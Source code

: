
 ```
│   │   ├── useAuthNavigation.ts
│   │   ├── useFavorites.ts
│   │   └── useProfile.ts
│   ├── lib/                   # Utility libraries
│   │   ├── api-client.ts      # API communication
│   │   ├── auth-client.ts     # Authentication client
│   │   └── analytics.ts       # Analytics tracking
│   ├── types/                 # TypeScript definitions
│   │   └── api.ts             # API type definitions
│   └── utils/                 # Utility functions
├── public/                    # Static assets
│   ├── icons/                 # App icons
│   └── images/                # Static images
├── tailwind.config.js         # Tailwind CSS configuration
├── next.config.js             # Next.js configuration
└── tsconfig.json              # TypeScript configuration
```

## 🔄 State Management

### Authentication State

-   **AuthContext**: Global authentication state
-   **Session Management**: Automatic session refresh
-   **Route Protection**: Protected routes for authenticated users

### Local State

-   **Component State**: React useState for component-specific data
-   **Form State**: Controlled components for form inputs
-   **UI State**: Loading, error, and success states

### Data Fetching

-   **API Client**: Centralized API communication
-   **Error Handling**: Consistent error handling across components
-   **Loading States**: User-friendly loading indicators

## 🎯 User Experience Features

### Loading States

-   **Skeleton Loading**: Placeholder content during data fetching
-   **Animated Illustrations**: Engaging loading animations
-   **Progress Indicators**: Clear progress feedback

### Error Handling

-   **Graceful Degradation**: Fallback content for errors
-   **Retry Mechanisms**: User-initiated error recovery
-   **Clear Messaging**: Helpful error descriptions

# # # # # # #

GOAL OF THE EXERCISE: From the listing above, the lines starting with the one that has "for authenticated users" and running through the one that has "Centralized API communication" should be copied exactly, ends included.

RESULT OF THE EXERCISE:
-   **Route Protection**: Protected routes for authenticated users

### Local State

-   **Component State**: React useState for component-specific data
-   **Form State**: Controlled components for form inputs
-   **UI State**: Loading, error, and success states

### Data Fetching

-   **API Client**: Centralized API communication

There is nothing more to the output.